Comments: 14
creamyjam [2018-12-30 12:09:56 +0000 UTC]
Overall
Vision
Originality
Technique
Impact
Long time no see!
My oh my, look at those paws. They're gorgeous!
On anatomy, you took a very daring leap and I love it! However with daring comes inevitable mistakes. While the victim's body is pretty proportional, the attacker's isn't. Her body is more snake-like than a domestic cats, my reasoning behind this is the way the body curls and the too long body because of how her head and chest are angled make her seem more like a snake rather than a cat. To fix that, the best thing in my opinion is to draw your sketch regularly then draw all the circles and basic shapes underneath in lower opacity and see how the shapes interact. Usually you'll find you'll need to tweak a few things and that's great! How I would fix her anatomy is have her head angled down more to face the victim more clearly. With that I would have her shoulders raised to be in line above or at the top of the head. The head will be a bit more closer to the viewer because of the neck extending it forward. Now that the head is lowered and the shoulders raised the chest would be underneath and the body can continue generally like you have in the drawing. Another good at to check your proportions is to draw a back line, it keeps your curves in check and allows you to find the most natural curve for the body. It's kind of like a guideline. Other than this the attacker is pretty good, I can't exactly tell whats going on with her hindlegs, but again the shapes and the back line will help guide you if in need of reworking. The victim's only problems that I see anatomically wise is the too small forepaw with the claws extended, compared to the hindpaw it's quite small. All the legs on this cat are just a bit too short, usually in a position like the cat is a completely extended leg would be buried in the other cats chest/neck fur. While a partially extended would be touching or aiming to hit depending on how bent the limb is. The cat in the background looks pretty good, but it's fairly dark so I can't tell too much.
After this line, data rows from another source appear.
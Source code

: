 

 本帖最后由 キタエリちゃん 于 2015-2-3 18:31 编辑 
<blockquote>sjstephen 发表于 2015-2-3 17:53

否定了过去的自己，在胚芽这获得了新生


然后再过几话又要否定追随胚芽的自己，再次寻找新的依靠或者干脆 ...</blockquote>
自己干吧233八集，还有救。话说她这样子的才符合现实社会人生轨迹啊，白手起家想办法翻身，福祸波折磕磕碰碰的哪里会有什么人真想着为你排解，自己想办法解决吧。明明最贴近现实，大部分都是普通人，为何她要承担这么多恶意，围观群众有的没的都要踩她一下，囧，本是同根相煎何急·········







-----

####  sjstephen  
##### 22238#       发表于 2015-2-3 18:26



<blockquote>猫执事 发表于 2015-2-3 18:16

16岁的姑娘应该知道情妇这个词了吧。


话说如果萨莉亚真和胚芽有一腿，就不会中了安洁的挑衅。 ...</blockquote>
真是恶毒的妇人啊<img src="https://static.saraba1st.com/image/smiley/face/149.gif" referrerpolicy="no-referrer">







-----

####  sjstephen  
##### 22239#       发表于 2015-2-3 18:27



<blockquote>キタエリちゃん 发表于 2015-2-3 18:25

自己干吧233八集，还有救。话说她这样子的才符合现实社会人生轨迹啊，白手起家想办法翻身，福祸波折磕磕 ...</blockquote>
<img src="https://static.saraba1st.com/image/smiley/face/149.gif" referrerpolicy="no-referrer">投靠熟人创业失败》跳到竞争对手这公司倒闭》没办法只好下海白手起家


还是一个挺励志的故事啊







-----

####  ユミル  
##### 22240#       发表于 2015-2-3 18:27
The shading looks really good! The only thing I really dislike about it is the inconsistency in the lighting styles. On the trees its a soft fade while on the cats its a harsh only on the outer edges of the cats type lighting. It doesn't make too much sense. Same with the grass in the far distance, there's no harsh lighting on it. The shading throughout the grass other than that small grievance is magnificent and it draws the viewers eyes into the fighting cats due to the angle you used. The only other thing is there would be really harsh shadows coming from the cats and the trees due to the time of day that could be near black when they are closest to their source. I also want to say there should be more harsh dark shading where normal shading would go, like under the chin. They still need to be shaded and a little more shading would add to the dramatic impact and dynamics of the piece as a whole.
However on that angle you used, it was so close to making you get a near perfect technique. What I think you wanted to be your focal point, ended up not being it. Where the sun and the attacker's face are in the angle is where the focal point is. I'm assuming yo wanted the focal point to be on the attack and then lead over to the other cat in the background coming to help. If you had placed the sun between the attackers and the victims head and had lined it up to to diagonally lead into the chest of the cat in the background the curved grass/landscape would have then would have lead straight to what is in it's mouth. The stake in it's mouth is I'm guessing an important detail to foreshadow some future event like a bad scarring? or near death experience? I saw you had a part two and I have not looked at it as of yet, but if that stake has anything to do with whats going on in that picture it would have been a great source of interest and foreshadowing for the viewers. I'm sure plenty noticed, but it takes some looking around to notice, not something you see even after a second glance. Bringing the sun between the heads of the attacker and victim would also provide harsher and more dramatic lighting on their faces and could highlight the expressions better.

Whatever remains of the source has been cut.